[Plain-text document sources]
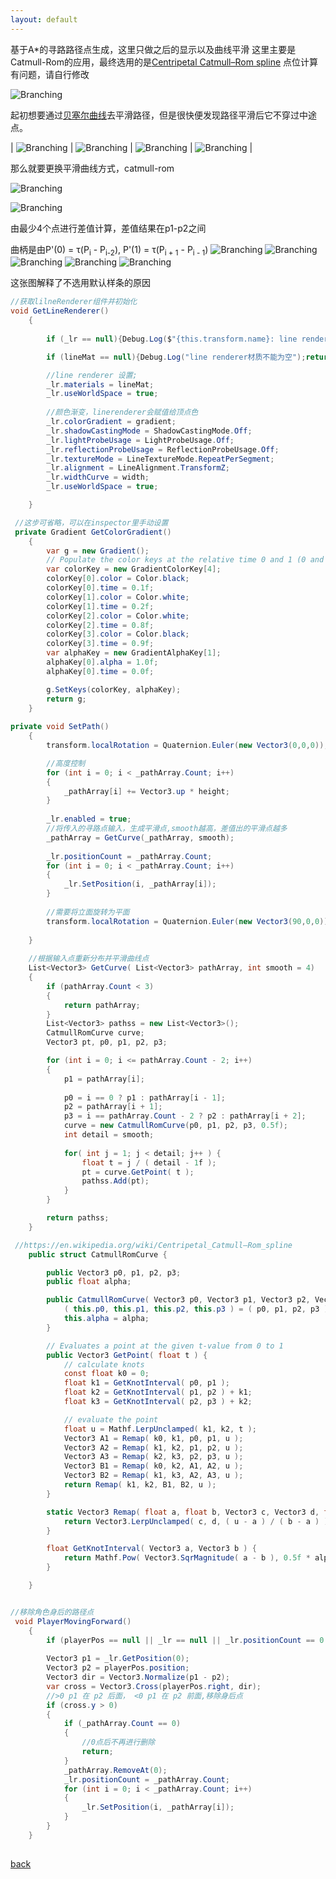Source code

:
 ```yaml
---
layout: default
---
```


基于A*的寻路路径点生成，这里只做之后的显示以及曲线平滑
这里主要是Catmull-Rom的应用，最终选用的是[Centripetal Catmull–Rom spline](https://en.wikipedia.org/wiki/Centripetal_Catmull%E2%80%93Rom_spline)
点位计算有问题，请自行修改


![Branching](../../assets/img/linder_renderer_path/show.png)


起初想要通过[贝塞尔曲线](https://blog.csdn.net/u012154588/article/details/98977717)去平滑路径，但是很快便发现路径平滑后它不穿过中途点。

| ![Branching](../../assets/img/linder_renderer_path/bessel.gif) | ![Branching](../../assets/img/linder_renderer_path/bessel2.gif) | ![Branching](../../assets/img/linder_renderer_path/bessel3.gif) | ![Branching](../../assets/img/linder_renderer_path/bessel4.gif) |

那么就要更换平滑曲线方式，catmull-rom

![Branching](../../assets/img/linder_renderer_path/catmoll-rom.png)

![Branching](../../assets/img/linder_renderer_path/catmoll-rom-info.png)

由最少4个点进行差值计算，差值结果在p1-p2之间

曲柄是由P'(0) = τ(P<sub>i</sub> - P<sub>i-2</sub>), P'(1) = τ(P<sub>i + 1</sub> - P<sub>i - 1</sub>)
![Branching](../../assets/img/linder_renderer_path/catmoll-rom-info2.png)
![Branching](../../assets/img/linder_renderer_path/catmoll-rom-info3.png)
![Branching](../../assets/img/linder_renderer_path/catmoll-rom-info4.png)
![Branching](../../assets/img/linder_renderer_path/catmoll-rom-info5.png)
![Branching](../../assets/img/linder_renderer_path/catmoll-rom-info6.png)


这张图解释了不选用默认样条的原因


```csharp
//获取lilneRenderer组件并初始化
void GetLineRenderer()
    {
        
        if (_lr == null){Debug.Log($"{this.transform.name}: line renderer 获取失败");return;}

        if (lineMat == null){Debug.Log("line renderer材质不能为空");return;}

        //line renderer 设置;
        _lr.materials = lineMat;
        _lr.useWorldSpace = true;
        
        //颜色渐变，linerenderer会赋值给顶点色
        _lr.colorGradient = gradient;
        _lr.shadowCastingMode = ShadowCastingMode.Off;
        _lr.lightProbeUsage = LightProbeUsage.Off;
        _lr.reflectionProbeUsage = ReflectionProbeUsage.Off;
        _lr.textureMode = LineTextureMode.RepeatPerSegment;
        _lr.alignment = LineAlignment.TransformZ;
        _lr.widthCurve = width;
        _lr.useWorldSpace = true;

    }

 //这步可省略，可以在inspector里手动设置
 private Gradient GetColorGradient()
    {
        var g = new Gradient();   
        // Populate the color keys at the relative time 0 and 1 (0 and 100%)
        var colorKey = new GradientColorKey[4];
        colorKey[0].color = Color.black;
        colorKey[0].time = 0.1f;
        colorKey[1].color = Color.white;
        colorKey[1].time = 0.2f;    
        colorKey[2].color = Color.white;
        colorKey[2].time = 0.8f;  
        colorKey[3].color = Color.black;
        colorKey[3].time = 0.9f;
        var alphaKey = new GradientAlphaKey[1];
        alphaKey[0].alpha = 1.0f;
        alphaKey[0].time = 0.0f;

        g.SetKeys(colorKey, alphaKey);
        return g;
    }
    
private void SetPath()
    {
        transform.localRotation = Quaternion.Euler(new Vector3(0,0,0));

		//高度控制
        for (int i = 0; i < _pathArray.Count; i++)
        {
            _pathArray[i] += Vector3.up * height;
        }
        
        _lr.enabled = true;
        //将传入的寻路点输入，生成平滑点,smooth越高，差值出的平滑点越多
        _pathArray = GetCurve(_pathArray, smooth);
  
        _lr.positionCount = _pathArray.Count;
        for (int i = 0; i < _pathArray.Count; i++)
        {
            _lr.SetPosition(i, _pathArray[i]);
        }
        
        //需要将立面旋转为平面
        transform.localRotation = Quaternion.Euler(new Vector3(90,0,0));
        
    }
    
 	//根据输入点重新分布并平滑曲线点
    List<Vector3> GetCurve( List<Vector3> pathArray, int smooth = 4)
    {
        if (pathArray.Count < 3)
        {
            return pathArray;
        }
        List<Vector3> pathss = new List<Vector3>();
        CatmullRomCurve curve;
        Vector3 pt, p0, p1, p2, p3;

        for (int i = 0; i <= pathArray.Count - 2; i++)
        {
            p1 = pathArray[i];
 
            p0 = i == 0 ? p1 : pathArray[i - 1];
            p2 = pathArray[i + 1];
            p3 = i == pathArray.Count - 2 ? p2 : pathArray[i + 2];
            curve = new CatmullRomCurve(p0, p1, p2, p3, 0.5f);
            int detail = smooth;
            
            for( int j = 1; j < detail; j++ ) {
                float t = j / ( detail - 1f );
                pt = curve.GetPoint( t );
                pathss.Add(pt);
            }
        }

        return pathss;
    }

 //https://en.wikipedia.org/wiki/Centripetal_Catmull–Rom_spline
    public struct CatmullRomCurve {

        public Vector3 p0, p1, p2, p3;
        public float alpha;

        public CatmullRomCurve( Vector3 p0, Vector3 p1, Vector3 p2, Vector3 p3, float alpha ) {
            ( this.p0, this.p1, this.p2, this.p3 ) = ( p0, p1, p2, p3 );
            this.alpha = alpha;
        }

        // Evaluates a point at the given t-value from 0 to 1
        public Vector3 GetPoint( float t ) {
            // calculate knots
            const float k0 = 0;
            float k1 = GetKnotInterval( p0, p1 );
            float k2 = GetKnotInterval( p1, p2 ) + k1;
            float k3 = GetKnotInterval( p2, p3 ) + k2;

            // evaluate the point
            float u = Mathf.LerpUnclamped( k1, k2, t );
            Vector3 A1 = Remap( k0, k1, p0, p1, u );
            Vector3 A2 = Remap( k1, k2, p1, p2, u );
            Vector3 A3 = Remap( k2, k3, p2, p3, u );
            Vector3 B1 = Remap( k0, k2, A1, A2, u );
            Vector3 B2 = Remap( k1, k3, A2, A3, u );
            return Remap( k1, k2, B1, B2, u );
        }

        static Vector3 Remap( float a, float b, Vector3 c, Vector3 d, float u ) {
            return Vector3.LerpUnclamped( c, d, ( u - a ) / ( b - a ) );
        }

        float GetKnotInterval( Vector3 a, Vector3 b ) {
            return Mathf.Pow( Vector3.SqrMagnitude( a - b ), 0.5f * alpha );
        }

    }


//移除角色身后的路径点
 void PlayerMovingForward()
    {
        if (playerPos == null || _lr == null || _lr.positionCount == 0 || _pathArray.Count == 0) return;
        
        Vector3 p1 = _lr.GetPosition(0);
        Vector3 p2 = playerPos.position;
        Vector3 dir = Vector3.Normalize(p1 - p2);
        var cross = Vector3.Cross(playerPos.right, dir);
        //>0 p1 在 p2 后面， <0 p1 在 p2 前面,移除身后点
        if (cross.y > 0)
        {
            if (_pathArray.Count == 0)
            {
                //0点后不再进行删除
                return;
            }
            _pathArray.RemoveAt(0);
            _lr.positionCount = _pathArray.Count;
            for (int i = 0; i < _pathArray.Count; i++)
            {
                _lr.SetPosition(i, _pathArray[i]);
            }
        }
    }
    
```



[back](../../../../coding-page.html)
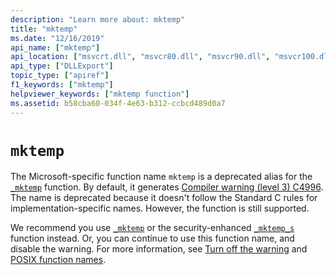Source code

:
 ```yaml
---
description: "Learn more about: mktemp"
title: "mktemp"
ms.date: "12/16/2019"
api_name: ["mktemp"]
api_location: ["msvcrt.dll", "msvcr80.dll", "msvcr90.dll", "msvcr100.dll", "msvcr100_clr0400.dll", "msvcr110.dll", "msvcr110_clr0400.dll", "msvcr120.dll", "msvcr120_clr0400.dll", "ucrtbase.dll"]
api_type: ["DLLExport"]
topic_type: ["apiref"]
f1_keywords: ["mktemp"]
helpviewer_keywords: ["mktemp function"]
ms.assetid: b58cba60-034f-4e63-b312-ccbcd489d0a7
---
```

# `mktemp`

The Microsoft-specific function name `mktemp` is a deprecated alias for the [`_mktemp`](mktemp-wmktemp.md) function. By default, it generates [Compiler warning (level 3) C4996](../../error-messages/compiler-warnings/compiler-warning-level-3-c4996.md). The name is deprecated because it doesn't follow the Standard C rules for implementation-specific names. However, the function is still supported.

We recommend you use [`_mktemp`](mktemp-wmktemp.md) or the security-enhanced [`_mktemp_s`](mktemp-s-wmktemp-s.md) function instead. Or, you can continue to use this function name, and disable the warning. For more information, see [Turn off the warning](../../error-messages/compiler-warnings/compiler-warning-level-3-c4996.md#turn-off-the-warning) and [POSIX function names](../../error-messages/compiler-warnings/compiler-warning-level-3-c4996.md#posix-function-names).
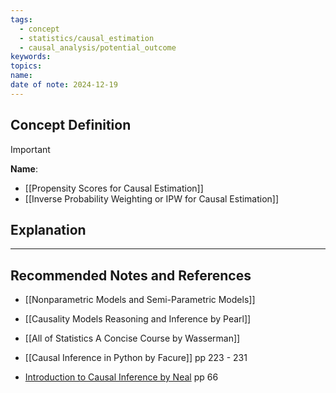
 ```yaml
---
tags:
  - concept
  - statistics/causal_estimation
  - causal_analysis/potential_outcome
keywords: 
topics: 
name: 
date of note: 2024-12-19
---
```


## Concept Definition

>[!important]
>**Name**: 



- [[Propensity Scores for Causal Estimation]]
- [[Inverse Probability Weighting or IPW for Causal Estimation]]


## Explanation





-----------
##  Recommended Notes and References


- [[Nonparametric Models and Semi-Parametric Models]]


- [[Causality Models Reasoning and Inference by Pearl]]
- [[All of Statistics A Concise Course by Wasserman]]
- [[Causal Inference in Python by Facure]] pp 223 - 231

- [Introduction to Causal Inference by Neal](https://www.bradyneal.com/causal-inference-course) pp 66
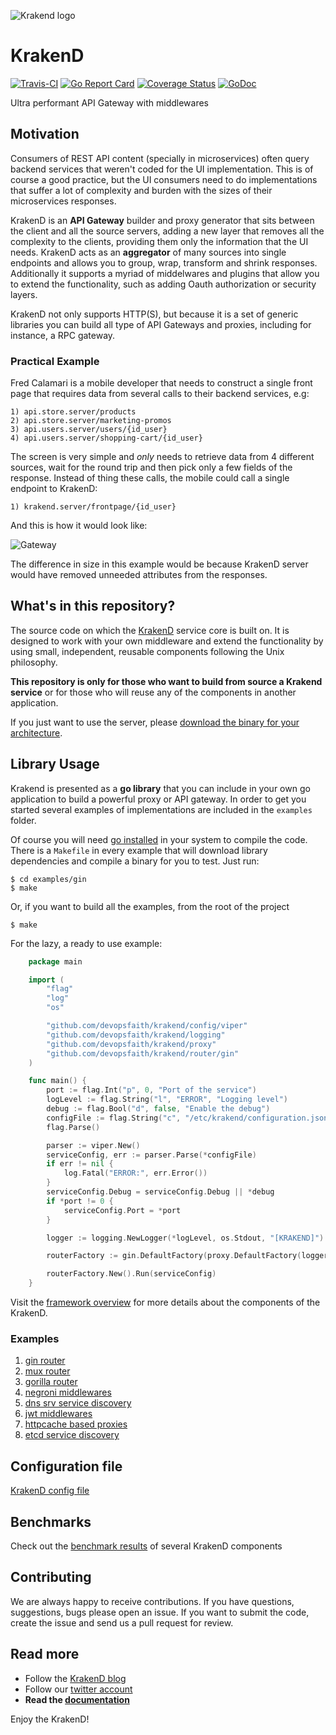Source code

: ![Krakend logo](docs/images/krakend.png)

# KrakenD

[![Travis-CI](https://travis-ci.org/devopsfaith/krakend.svg?branch=master)](https://travis-ci.org/devopsfaith/krakend) [![Go Report Card](https://goreportcard.com/badge/github.com/devopsfaith/krakend)](https://goreportcard.com/report/github.com/devopsfaith/krakend) [![Coverage Status](https://coveralls.io/repos/github/devopsfaith/krakend/badge.svg?branch=master)](https://coveralls.io/github/devopsfaith/krakend?branch=master) [![GoDoc](https://godoc.org/github.com/devopsfaith/krakend?status.svg)](https://godoc.org/github.com/devopsfaith/krakend)

Ultra performant API Gateway with middlewares

## Motivation

Consumers of REST API content (specially in microservices) often query backend services that weren't coded for the UI implementation. This is of course a good practice, but the UI consumers need to do implementations that suffer a lot of complexity and burden with the sizes of their microservices responses.

KrakenD is an **API Gateway** builder and proxy generator that sits between the client and all the source servers, adding a new layer that removes all the complexity to the clients, providing them only the information that the UI needs. KrakenD acts as an **aggregator** of many sources into single endpoints and allows you to group, wrap, transform and shrink responses. Additionally it supports a myriad of middelwares and plugins that allow you to extend the functionality, such as adding Oauth authorization or security layers.

KrakenD not only supports HTTP(S), but because it is a set of generic libraries you can build all type of API Gateways and proxies, including for instance, a RPC gateway.

### Practical Example

Fred Calamari is a mobile developer that needs to construct a single front page that requires data from several calls to their backend services, e.g:

    1) api.store.server/products
    2) api.store.server/marketing-promos
    3) api.users.server/users/{id_user}
    4) api.users.server/shopping-cart/{id_user}

The screen is very simple and _only_ needs to retrieve data from 4 different sources, wait for the round trip and then pick only a few fields of the response. Instead of thing these calls, the mobile could call a single endpoint to KrakenD:

    1) krakend.server/frontpage/{id_user}

And this is how it would look like:

![Gateway](docs/images/krakend-gateway.png)

The difference in size in this example would be because KrakenD server would have removed unneeded attributes from the responses.

## What's in this repository?
The source code on which the [KrakenD](http://www.krakend.io) service core is built on. It is designed to work with your own middleware and extend the functionality by using small, independent, reusable components following the Unix philosophy.

**This repository is only for those who want to build from source a Krakend service** or for those who will reuse any of the components in another application.

If you just want to use the server, please [download the binary for your architecture](http://www.krakend.io/download).


## Library Usage
Krakend is presented as a **go library** that you can include in your own go application to build a powerful proxy or API gateway. In order to get you started several examples of implementations are included in the `examples` folder.

Of course you will need [go installed](https://golang.org/doc/install) in your system to compile the code.
There is a `Makefile` in every example that will download library dependencies and compile a binary for you to test. Just run:

    $ cd examples/gin
    $ make

Or, if you want to build all the examples, from the root of the project

    $ make

For the lazy, a ready to use example:

```go
    package main

    import (
        "flag"
        "log"
        "os"

        "github.com/devopsfaith/krakend/config/viper"
        "github.com/devopsfaith/krakend/logging"
        "github.com/devopsfaith/krakend/proxy"
        "github.com/devopsfaith/krakend/router/gin"
    )

    func main() {
        port := flag.Int("p", 0, "Port of the service")
        logLevel := flag.String("l", "ERROR", "Logging level")
        debug := flag.Bool("d", false, "Enable the debug")
        configFile := flag.String("c", "/etc/krakend/configuration.json", "Path to the configuration filename")
        flag.Parse()

        parser := viper.New()
        serviceConfig, err := parser.Parse(*configFile)
        if err != nil {
            log.Fatal("ERROR:", err.Error())
        }
        serviceConfig.Debug = serviceConfig.Debug || *debug
        if *port != 0 {
            serviceConfig.Port = *port
        }

        logger := logging.NewLogger(*logLevel, os.Stdout, "[KRAKEND]")

        routerFactory := gin.DefaultFactory(proxy.DefaultFactory(logger), logger)

        routerFactory.New().Run(serviceConfig)
    }
```

Visit the [framework overview](/docs/OVERVIEW.md) for more details about the components of the KrakenD.

### Examples

1. [gin router](/examples/gin/)
2. [mux router](/examples/mux/)
3. [gorilla router](/examples/gorilla/)
4. [negroni middlewares](/examples/negroni/)
5. [dns srv service discovery](/examples/dns/)
6. [jwt middlewares](/examples/jwt/)
7. [httpcache based proxies](/examples/httpcache/)
8. [etcd service discovery](/examples/httpcache/)

## Configuration file

[KrakenD config file](/docs/CONFIG.md)

## Benchmarks

Check out the [benchmark results](/docs/BENCHMARKS.md) of several KrakenD components

## Contributing
We are always happy to receive contributions. If you have questions, suggestions, bugs please open an issue.
If you want to submit the code, create the issue and send us a pull request for review.


## Read more
- Follow the [KrakenD blog](http://www.krakend.io/blog/)
- Follow our [twitter account](https://twitter.com/devopsfaith)
- **Read the [documentation](http://www.krakend.io/docs/overview/introduction/)**

Enjoy the KrakenD!
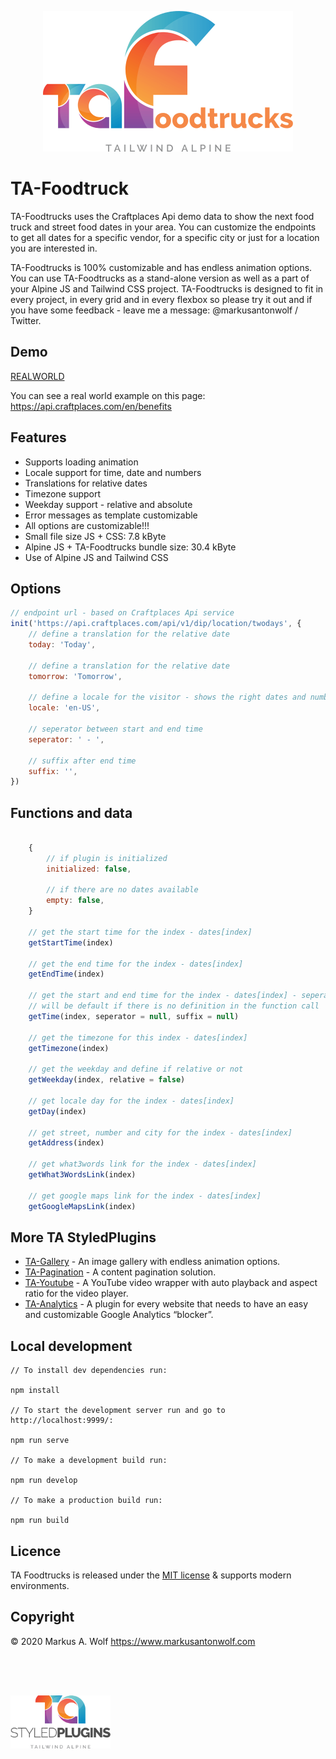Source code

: <p align="center">
  <img src="./public/img/logo-ta-foodtrucks.png" width="400px" />
</p>

# TA-Foodtruck

TA-Foodtrucks uses the Craftplaces Api demo data to show the next food truck and street food
dates in your area. You can customize the endpoints to get all dates for a specific vendor,
for a specific city or just for a location you are interested in.

TA-Foodtrucks is 100% customizable and has endless animation options. You can use
TA-Foodtrucks as a stand-alone version as well as a part of your Alpine JS and Tailwind CSS
project. TA-Foodtrucks is designed to fit in every project, in every grid and in every
flexbox so please try it out and if you have some feedback - leave me a message:
@markusantonwolf / Twitter.

## Demo

[REALWORLD](https://api.craftplaces.com/en/benefits)

You can see a real world example on this page: <https://api.craftplaces.com/en/benefits>

## Features

-   Supports loading animation
-   Locale support for time, date and numbers
-   Translations for relative dates
-   Timezone support
-   Weekday support - relative and absolute
-   Error messages as template customizable
-   All options are customizable!!!
-   Small file size JS + CSS: 7.8 kByte
-   Alpine JS + TA-Foodtrucks bundle size: 30.4 kByte
-   Use of Alpine JS and Tailwind CSS

## Options

```javascript
// endpoint url - based on Craftplaces Api service
init('https://api.craftplaces.com/api/v1/dip/location/twodays', {
    // define a translation for the relative date
    today: 'Today',

    // define a translation for the relative date
    tomorrow: 'Tomorrow',

    // define a locale for the visitor - shows the right dates and numbers
    locale: 'en-US',

    // seperator between start and end time
    seperator: ' - ',

    // suffix after end time
    suffix: '',
})
```

## Functions and data

```javascript

    {
        // if plugin is initialized
        initialized: false,

        // if there are no dates available
        empty: false,
    }

    // get the start time for the index - dates[index]
    getStartTime(index)

    // get the end time for the index - dates[index]
    getEndTime(index)

    // get the start and end time for the index - dates[index] - seperator and suffix
    // will be default if there is no definition in the function call
    getTime(index, seperator = null, suffix = null)

    // get the timezone for this index - dates[index]
    getTimezone(index)

    // get the weekday and define if relative or not
    getWeekday(index, relative = false)

    // get locale day for the index - dates[index]
    getDay(index)

    // get street, number and city for the index - dates[index]
    getAddress(index)

    // get what3words link for the index - dates[index]
    getWhat3WordsLink(index)

    // get google maps link for the index - dates[index]
    getGoogleMapsLink(index)

```

## More TA StyledPlugins

-   [TA-Gallery](https://github.com/markusantonwolf/ta-gallery) - An image gallery with endless animation options.
-   [TA-Pagination](https://github.com/markusantonwolf/ta-pagination) - A content pagination solution.
-   [TA-Youtube](https://github.com/markusantonwolf/ta-youtube) - A YouTube video wrapper with auto playback and aspect ratio for the video player.
-   [TA-Analytics](https://github.com/markusantonwolf/ta-analytics) - A plugin for every website that needs to have an easy and customizable Google Analytics “blocker”.

## Local development

```
// To install dev dependencies run:

npm install

// To start the development server run and go to http://localhost:9999/:

npm run serve

// To make a development build run:

npm run develop

// To make a production build run:

npm run build
```

## Licence

TA Foodtrucks is released under the [MIT license](https://github.com/markusantonwolf/ta-foodtrucks/blob/master/licence.md) & supports modern environments.

## Copyright

© 2020 Markus A. Wolf
<https://www.markusantonwolf.com>

<img src="./public/img/logo-ta-styled-plugins.png" width="160px" style="display:block;padding-top:4rem;" />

[Task description]:
What is the number of lines in the data that include the word "white"? State only that number.

[Written reply]:
2